Betriebsvereinbarung kann arbeitsvertragliche Vorteile nicht ohne Weiteres verschlechtern
Worum geht´s?
Eine Redakteurin hatte in ihrem Arbeitsvertrag eine dynamische Bezugnahme auf den „Hausbrauch“ der Konzernmutter vereinbart. Dieser sah unter anderem eine Vorruhestandsregelung vor. Jahre später schlossen Arbeitgeber und Betriebsrat des Unternehmens eine neue Betriebsvereinbarung („Hausbrauch SPIEGEL TV“), die einen Vorruhestand nicht mehr vorsah. Der Arbeitgeber war der Ansicht, die neue Betriebsvereinbarung habe die bisherige arbeitsvertragliche Regelung ersetzt. Die Arbeitnehmerin verlangte dagegen weiterhin die Anwendung der ursprünglichen Vorruhestandsregelung.
Rechtliche Grundlagen
Arbeitsvertragliche Ansprüche können grundsätzlich nicht durch eine spätere Betriebsvereinbarung verschlechtert werden. Etwas anderes gilt nur, wenn der Arbeitsvertrag ausdrücklich oder konkludent vorsieht, dass seine Regelungen durch spätere Betriebsvereinbarungen geändert werden können (sogenannte Betriebsvereinbarungsoffenheit).

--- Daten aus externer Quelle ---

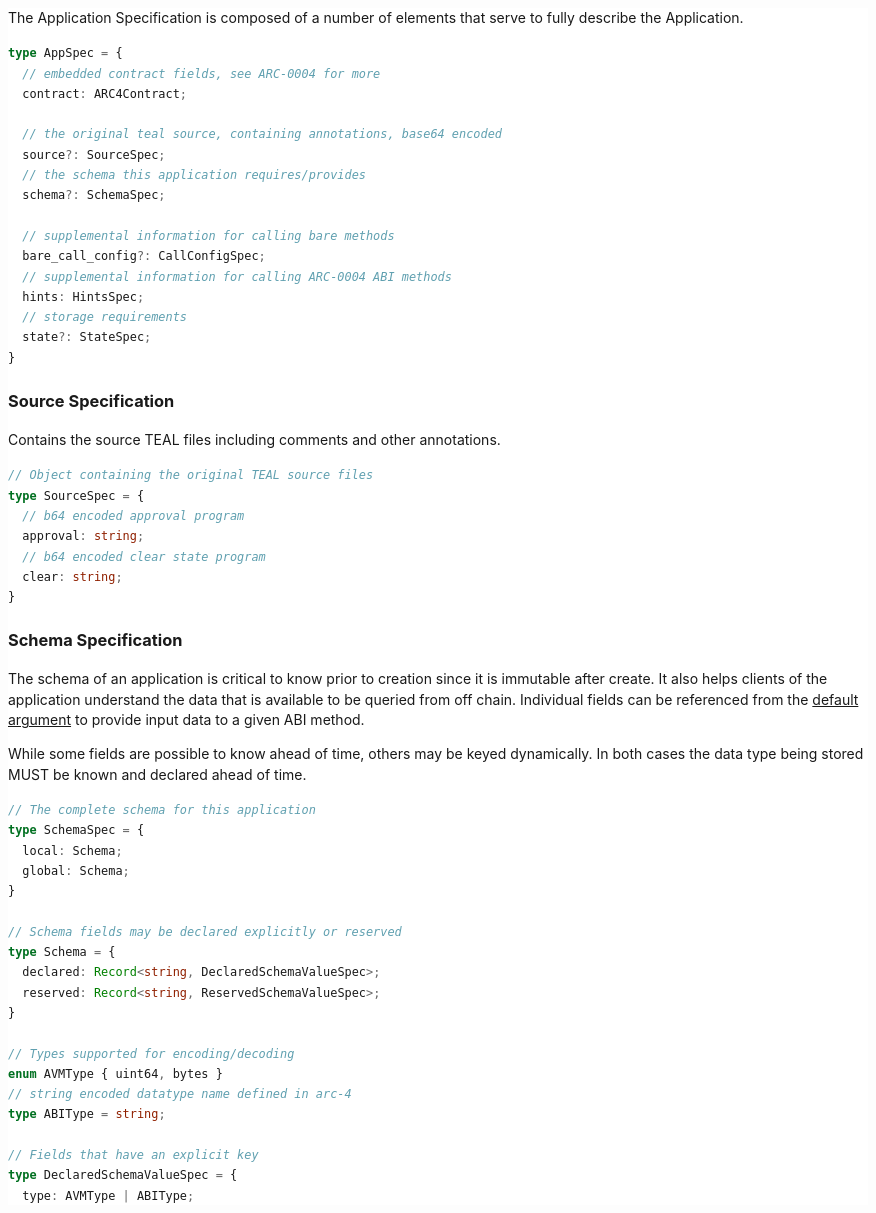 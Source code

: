 The Application Specification is composed of a number of elements that serve to fully describe the Application.

```ts
type AppSpec = {
  // embedded contract fields, see ARC-0004 for more
  contract: ARC4Contract;

  // the original teal source, containing annotations, base64 encoded
  source?: SourceSpec;
  // the schema this application requires/provides
  schema?: SchemaSpec;

  // supplemental information for calling bare methods
  bare_call_config?: CallConfigSpec;
  // supplemental information for calling ARC-0004 ABI methods
  hints: HintsSpec;
  // storage requirements
  state?: StateSpec;
}
```

### Source Specification

Contains the source TEAL files including comments and other annotations.

```ts
// Object containing the original TEAL source files
type SourceSpec = {
  // b64 encoded approval program
  approval: string;
  // b64 encoded clear state program
  clear: string;
}
```

### Schema Specification

The schema of an application is critical to know prior to creation since it is immutable after create. It also helps clients of the application understand the data that is available to be queried from off chain. Individual fields can be referenced from the [default argument](#default-argument) to provide input data to a given ABI method.

While some fields are possible to know ahead of time, others may be keyed dynamically. In both cases the data type being stored MUST be known and declared ahead of time.

```ts
// The complete schema for this application
type SchemaSpec = {
  local: Schema;
  global: Schema;
}

// Schema fields may be declared explicitly or reserved
type Schema = {
  declared: Record<string, DeclaredSchemaValueSpec>;
  reserved: Record<string, ReservedSchemaValueSpec>;
}

// Types supported for encoding/decoding
enum AVMType { uint64, bytes }
// string encoded datatype name defined in arc-4
type ABIType = string;

// Fields that have an explicit key
type DeclaredSchemaValueSpec = {
  type: AVMType | ABIType;
``` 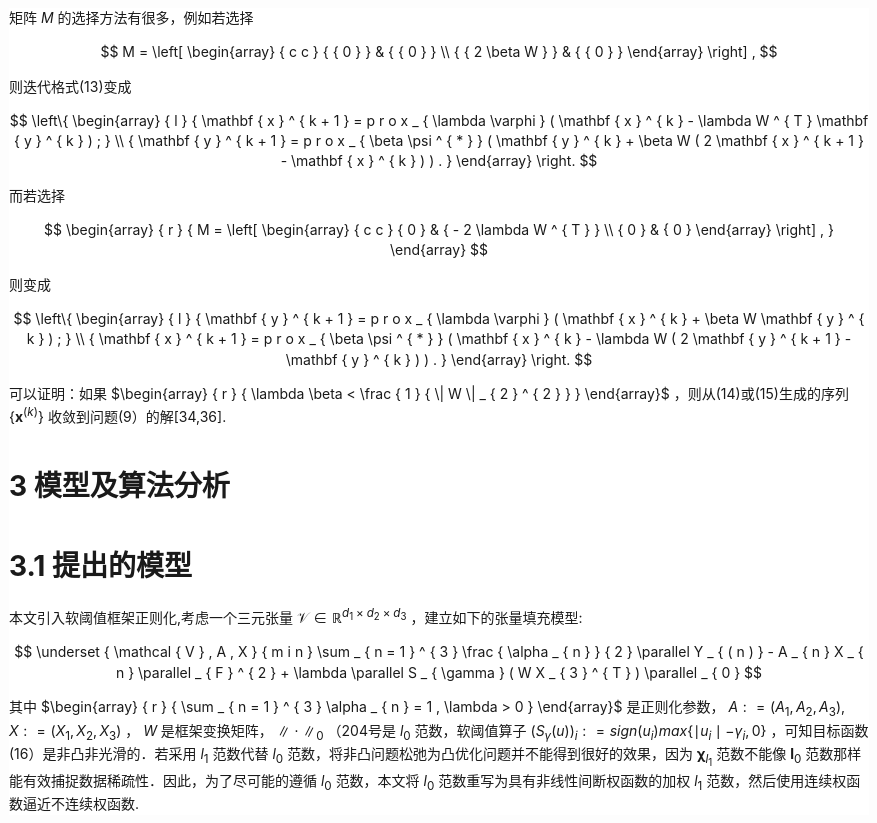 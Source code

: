 矩阵 $M$ 的选择方法有很多，例如若选择

$$
M = \left[ \begin{array} { c c } { { 0 } } & { { 0 } } \\ { { 2 \beta W } } & { { 0 } } \end{array} \right] ,
$$

则迭代格式(13)变成

$$
\left\{ \begin{array} { l } { \mathbf { x } ^ { k + 1 } = p r o x _ { \lambda \varphi } ( \mathbf { x } ^ { k } - \lambda W ^ { T } \mathbf { y } ^ { k } ) ; } \\ { \mathbf { y } ^ { k + 1 } = p r o x _ { \beta \psi ^ { * } } ( \mathbf { y } ^ { k } + \beta W ( 2 \mathbf { x } ^ { k + 1 } - \mathbf { x } ^ { k } ) ) . } \end{array} \right.
$$

而若选择

$$
\begin{array} { r } { M = \left[ \begin{array} { c c } { 0 } & { - 2 \lambda W ^ { T } } \\ { 0 } & { 0 } \end{array} \right] , } \end{array}
$$

则变成

$$
\left\{ \begin{array} { l } { \mathbf { y } ^ { k + 1 } = p r o x _ { \lambda \varphi } ( \mathbf { x } ^ { k } + \beta W \mathbf { y } ^ { k } ) ; } \\ { \mathbf { x } ^ { k + 1 } = p r o x _ { \beta \psi ^ { * } } ( \mathbf { x } ^ { k } - \lambda W ( 2 \mathbf { y } ^ { k + 1 } - \mathbf { y } ^ { k } ) ) . } \end{array} \right.
$$

可以证明：如果 $\begin{array} { r } { \lambda \beta < \frac { 1 } { \| W \| _ { 2 } ^ { 2 } } } \end{array}$ ，则从(14)或(15)生成的序列 $\{ \mathbf { x } ^ { ( k ) } \}$ 收敛到问题(9）的解[34,36].

# 3 模型及算法分析

# 3.1 提出的模型

本文引入软阈值框架正则化,考虑一个三元张量 $\mathcal { V } \in \mathbb { R } ^ { d _ { 1 } \times d _ { 2 } \times d _ { 3 } }$ ，建立如下的张量填充模型:

$$
\underset { \mathcal { V } , A , X } { m i n } \sum _ { n = 1 } ^ { 3 } \frac { \alpha _ { n } } { 2 } \parallel Y _ { ( n ) } - A _ { n } X _ { n } \parallel _ { F } ^ { 2 } + \lambda \parallel S _ { \gamma } ( W X _ { 3 } ^ { T } ) \parallel _ { 0 }
$$

其中 $\begin{array} { r } { \sum _ { n = 1 } ^ { 3 } \alpha _ { n } = 1 , \lambda > 0 } \end{array}$ 是正则化参数， $A : = ( A _ { 1 } , A _ { 2 } , A _ { 3 } ) , X : = ( X _ { 1 } , X _ { 2 } , X _ { 3 } )$ ， $W$ 是框架变换矩阵， $\| \cdot \| _ { 0 }$ （204号是 $l _ { 0 }$ 范数，软阈值算子 $( S _ { \gamma } ( u ) ) _ { i } : = s i g n ( u _ { i } ) m a x \{ \mid u _ { i } \mid - \gamma _ { i } , 0 \}$ ，可知目标函数(16）是非凸非光滑的．若采用 $l _ { 1 }$ 范数代替 $l _ { 0 }$ 范数，将非凸问题松弛为凸优化问题并不能得到很好的效果，因为 $\mathbf { \chi } _ { l _ { 1 } }$ 范数不能像 $\boldsymbol { l } _ { 0 }$ 范数那样能有效捕捉数据稀疏性．因此，为了尽可能的遵循 $l _ { 0 }$ 范数，本文将 $l _ { 0 }$ 范数重写为具有非线性间断权函数的加权 $l _ { 1 }$ 范数，然后使用连续权函数逼近不连续权函数.
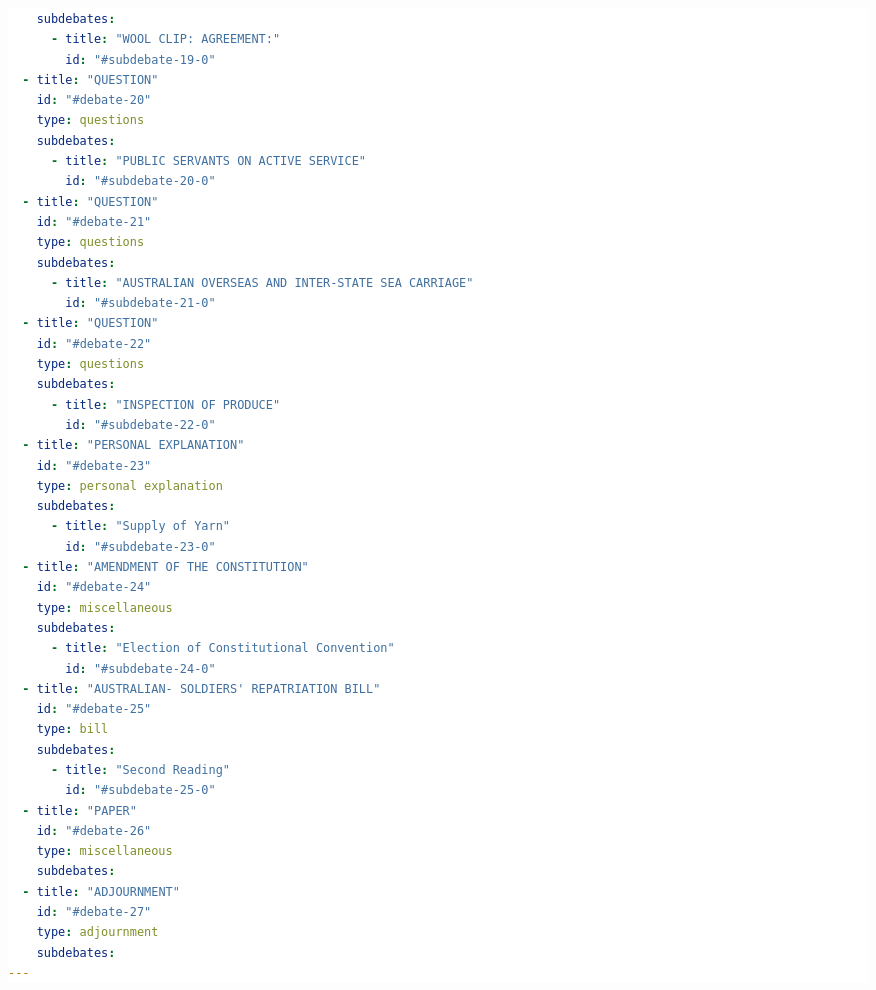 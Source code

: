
 ```yaml
    subdebates:
      - title: "WOOL CLIP: AGREEMENT:"
        id: "#subdebate-19-0"
  - title: "QUESTION"
    id: "#debate-20"
    type: questions
    subdebates:
      - title: "PUBLIC SERVANTS ON ACTIVE SERVICE"
        id: "#subdebate-20-0"
  - title: "QUESTION"
    id: "#debate-21"
    type: questions
    subdebates:
      - title: "AUSTRALIAN OVERSEAS AND INTER-STATE SEA CARRIAGE"
        id: "#subdebate-21-0"
  - title: "QUESTION"
    id: "#debate-22"
    type: questions
    subdebates:
      - title: "INSPECTION OF PRODUCE"
        id: "#subdebate-22-0"
  - title: "PERSONAL EXPLANATION"
    id: "#debate-23"
    type: personal explanation
    subdebates:
      - title: "Supply of Yarn"
        id: "#subdebate-23-0"
  - title: "AMENDMENT OF THE CONSTITUTION"
    id: "#debate-24"
    type: miscellaneous
    subdebates:
      - title: "Election of Constitutional Convention"
        id: "#subdebate-24-0"
  - title: "AUSTRALIAN- SOLDIERS' REPATRIATION BILL"
    id: "#debate-25"
    type: bill
    subdebates:
      - title: "Second Reading"
        id: "#subdebate-25-0"
  - title: "PAPER"
    id: "#debate-26"
    type: miscellaneous
    subdebates:
  - title: "ADJOURNMENT"
    id: "#debate-27"
    type: adjournment
    subdebates:
---
```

Ob eine solche Öffnung vorliegt, ist durch Auslegung des Arbeitsvertrags zu ermitteln.
Entscheidung des Gerichts
Das Bundesarbeitsgericht gab der Arbeitnehmerin Recht. Die Richter stellten klar, dass nicht allein deshalb von einer Betriebsvereinbarungsoffenheit ausgegangen werden kann, weil arbeitsvertragliche Regelungen einen kollektiven Bezug haben. Haben die Vertragsparteien ausdrücklich vereinbart, dass bestimmte Regelungen unabhängig von der im eigenen Betrieb geltenden normativen Ordnung gelten sollen, können diese nicht durch eine spätere Betriebsvereinbarung verschlechtert werden. Im konkreten Fall blieb deshalb die ursprünglich vereinbarte Vorruhestandsregelung maßgeblich.
👉 Einordnung / Bedeutung für die Praxis
Das Urteil stärkt die Verlässlichkeit arbeitsvertraglicher Zusagen. Arbeitnehmer müssen nicht befürchten, dass ausdrücklich vereinbarte Vertragsrechte allein durch eine spätere Betriebsvereinbarung entfallen. Für Betriebsräte bedeutet die Entscheidung zugleich, dass Betriebsvereinbarungen bestehende einzelvertragliche Ansprüche nicht ohne Weiteres verdrängen können. Entscheidend bleibt stets der Inhalt des Arbeitsvertrags.